[Stored data entries]
[Start of section]

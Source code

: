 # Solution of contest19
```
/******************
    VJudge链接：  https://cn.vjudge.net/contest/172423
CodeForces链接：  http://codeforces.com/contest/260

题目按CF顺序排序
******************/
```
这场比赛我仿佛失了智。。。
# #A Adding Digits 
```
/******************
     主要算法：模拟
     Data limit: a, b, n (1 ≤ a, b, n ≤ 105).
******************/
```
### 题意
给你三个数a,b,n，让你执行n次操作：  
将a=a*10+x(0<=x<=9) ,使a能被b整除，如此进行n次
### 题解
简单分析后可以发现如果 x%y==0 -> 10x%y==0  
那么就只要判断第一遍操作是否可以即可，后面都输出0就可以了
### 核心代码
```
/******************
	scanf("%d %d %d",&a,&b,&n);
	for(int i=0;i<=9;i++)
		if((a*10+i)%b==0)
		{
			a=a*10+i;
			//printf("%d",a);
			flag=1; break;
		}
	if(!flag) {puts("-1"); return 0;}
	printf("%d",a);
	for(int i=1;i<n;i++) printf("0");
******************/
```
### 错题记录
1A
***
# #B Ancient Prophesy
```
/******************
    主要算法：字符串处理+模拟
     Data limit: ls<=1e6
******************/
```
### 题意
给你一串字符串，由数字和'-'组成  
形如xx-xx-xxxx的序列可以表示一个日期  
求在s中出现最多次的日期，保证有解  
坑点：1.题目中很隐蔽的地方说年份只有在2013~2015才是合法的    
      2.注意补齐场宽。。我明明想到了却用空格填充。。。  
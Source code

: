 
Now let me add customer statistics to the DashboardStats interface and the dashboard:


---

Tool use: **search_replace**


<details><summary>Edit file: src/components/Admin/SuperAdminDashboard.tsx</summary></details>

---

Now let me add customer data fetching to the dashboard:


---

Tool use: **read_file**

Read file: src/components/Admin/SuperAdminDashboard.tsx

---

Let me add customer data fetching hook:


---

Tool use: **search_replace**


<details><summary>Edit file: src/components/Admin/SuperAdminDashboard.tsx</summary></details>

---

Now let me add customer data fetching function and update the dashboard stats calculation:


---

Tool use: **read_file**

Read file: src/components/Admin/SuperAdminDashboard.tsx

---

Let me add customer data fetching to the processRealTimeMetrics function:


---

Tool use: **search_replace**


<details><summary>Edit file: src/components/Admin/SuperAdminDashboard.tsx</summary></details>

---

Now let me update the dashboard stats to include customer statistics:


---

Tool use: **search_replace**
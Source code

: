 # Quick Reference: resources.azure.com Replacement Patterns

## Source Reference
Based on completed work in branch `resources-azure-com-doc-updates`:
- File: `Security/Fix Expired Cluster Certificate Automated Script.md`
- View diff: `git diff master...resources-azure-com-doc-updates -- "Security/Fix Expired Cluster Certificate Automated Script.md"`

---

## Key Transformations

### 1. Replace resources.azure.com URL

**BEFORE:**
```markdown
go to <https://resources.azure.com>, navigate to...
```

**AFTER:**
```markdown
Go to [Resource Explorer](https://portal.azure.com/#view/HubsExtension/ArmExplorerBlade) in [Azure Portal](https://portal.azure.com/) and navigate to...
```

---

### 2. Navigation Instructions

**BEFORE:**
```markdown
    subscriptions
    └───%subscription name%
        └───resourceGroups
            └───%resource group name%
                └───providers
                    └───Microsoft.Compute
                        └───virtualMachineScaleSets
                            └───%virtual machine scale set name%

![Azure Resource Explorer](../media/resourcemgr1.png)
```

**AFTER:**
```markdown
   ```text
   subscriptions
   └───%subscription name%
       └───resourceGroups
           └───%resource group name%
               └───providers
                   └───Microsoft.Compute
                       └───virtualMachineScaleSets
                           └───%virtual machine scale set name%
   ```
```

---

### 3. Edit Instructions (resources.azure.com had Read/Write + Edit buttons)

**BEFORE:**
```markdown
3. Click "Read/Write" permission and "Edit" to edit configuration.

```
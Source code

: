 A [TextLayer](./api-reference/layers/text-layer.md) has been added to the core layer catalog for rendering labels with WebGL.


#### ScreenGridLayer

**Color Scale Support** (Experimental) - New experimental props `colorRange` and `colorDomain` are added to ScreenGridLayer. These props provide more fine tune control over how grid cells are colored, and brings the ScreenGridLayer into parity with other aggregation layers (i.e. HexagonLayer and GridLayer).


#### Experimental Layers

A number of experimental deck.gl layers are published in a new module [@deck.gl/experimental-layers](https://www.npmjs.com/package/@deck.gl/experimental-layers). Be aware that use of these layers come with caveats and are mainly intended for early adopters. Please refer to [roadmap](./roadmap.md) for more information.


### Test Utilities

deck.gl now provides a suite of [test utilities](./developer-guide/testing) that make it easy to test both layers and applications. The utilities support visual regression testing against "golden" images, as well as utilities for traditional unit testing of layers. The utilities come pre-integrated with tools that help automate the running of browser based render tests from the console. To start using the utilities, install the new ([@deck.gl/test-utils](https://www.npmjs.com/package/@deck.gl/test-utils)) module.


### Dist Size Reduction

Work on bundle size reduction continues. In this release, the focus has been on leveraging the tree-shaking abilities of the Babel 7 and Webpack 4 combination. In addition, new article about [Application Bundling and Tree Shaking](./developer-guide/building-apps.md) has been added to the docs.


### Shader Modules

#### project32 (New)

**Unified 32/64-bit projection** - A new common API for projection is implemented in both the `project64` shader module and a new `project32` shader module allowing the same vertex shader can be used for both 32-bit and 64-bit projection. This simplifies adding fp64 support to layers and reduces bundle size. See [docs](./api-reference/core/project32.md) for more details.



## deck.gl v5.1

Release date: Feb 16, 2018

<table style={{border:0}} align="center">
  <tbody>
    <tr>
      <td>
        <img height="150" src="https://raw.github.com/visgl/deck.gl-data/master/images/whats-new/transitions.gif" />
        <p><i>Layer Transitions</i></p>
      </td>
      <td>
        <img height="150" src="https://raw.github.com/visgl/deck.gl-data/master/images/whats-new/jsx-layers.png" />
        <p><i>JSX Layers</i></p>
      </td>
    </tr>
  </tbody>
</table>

[End of section]

**Activity:** Retype exactly the line with "#### project32 (New)" and each line after it until the records end, and include no other line.

**Answer area:**
#### project32 (New)

**Unified 32/64-bit projection** - A new common API for projection is implemented in both the `project64` shader module and a new `project32` shader module allowing the same vertex shader can be used for both 32-bit and 64-bit projection. This simplifies adding fp64 support to layers and reduces bundle size. See [docs](./api-reference/core/project32.md) for more details.



## deck.gl v5.1

Release date: Feb 16, 2018

<table style={{border:0}} align="center">
  <tbody>
    <tr>
      <td>
        <img height="150" src="https://raw.github.com/visgl/deck.gl-data/master/images/whats-new/transitions.gif" />
        <p><i>Layer Transitions</i></p>
      </td>
      <td>
        <img height="150" src="https://raw.github.com/visgl/deck.gl-data/master/images/whats-new/jsx-layers.png" />
        <p><i>JSX Layers</i></p>
      </td>
    </tr>
  </tbody>
</table>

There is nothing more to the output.